A meaningful sequel to FAQ’s workshop took place on the second day of the Festival. Following up on the first day’s discussions on queer, the participants then discussed whether the queer communities tend to create different sounding norms, yet norms nonetheless, within their circles. Even though queer takes its radical potential from inviting us to think beyond norms, predetermined identities and binaries, can there be a possibility that Queer is being defined by a set of counter-norms, creating a new set of subtle community rules by which “good” queer practice can be defined? As FAQ members who were participating in the said discussion, we would like to point at the significance of having reflexive discussions on the journey of concepts such as queer through our bodies, lives and politics, and hope to continue engaging in further discussions on how queer can be thought and embodied by anarcho-feminism.
Queer creates undecidable relations, which work at the margins of the subordination to identity (regardless of the multiplicity identities might entail). Sometimes queering the norm goes hand in hand with norming the queer, therefore a conceptualization of the subjectivized individual, i.e. the subject (and its identity) as non-unified and non-self-fulfilled is elemental. Instead, it should be understood as a series of flows, energies, capacities, a series of fragments capable of being linked together in ways other than those which congeal it into a secure identity.

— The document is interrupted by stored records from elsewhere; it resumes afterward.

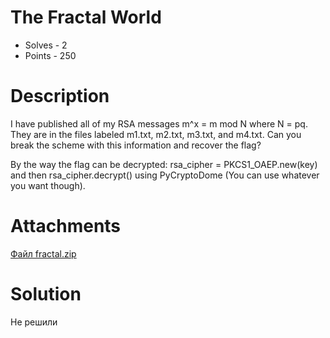 # The Fractal World
- Solves - 2
- Points - 250
#
# Description
I have published all of my RSA messages m^x = m mod N where N = pq. They are in the files labeled m1.txt, m2.txt, m3.txt, and m4.txt. Can you break the scheme with this information and recover the flag?

By the way the flag can be decrypted: rsa_cipher = PKCS1_OAEP.new(key) and then rsa_cipher.decrypt(<flag>) using PyCryptoDome (You can use whatever you want though).

# Attachments
[Файл fractal.zip](./sources/fractal.zip)
# Solution
Не решили
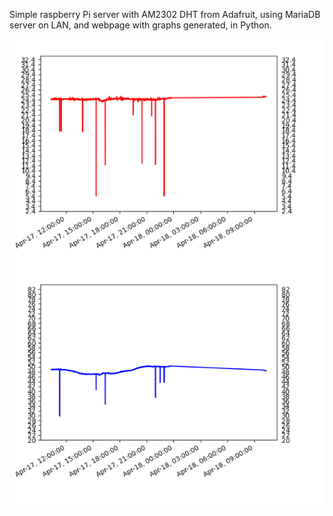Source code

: 
Simple raspberry Pi server with AM2302 DHT from Adafruit, using MariaDB server on LAN, and webpage with graphs generated, in Python.

![Screenshot](Screenshots/Capture.PNG)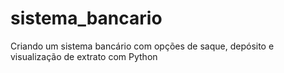 # sistema_bancario
Criando um sistema bancário com opções de saque, depósito e visualização de extrato com Python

Therefore, a re-reading of queer is really important, since it could unfold a new kind of assemblage that does not follow any principles of sameness, but rather it is dimensionally extended over space and time, undergoing multiple transformations simultaneously. We would dare to say that Queer through our anarcho-feminist lenses forms a map and not a tracing deconstructing at the same time a tendency to tell an absolute and complete story.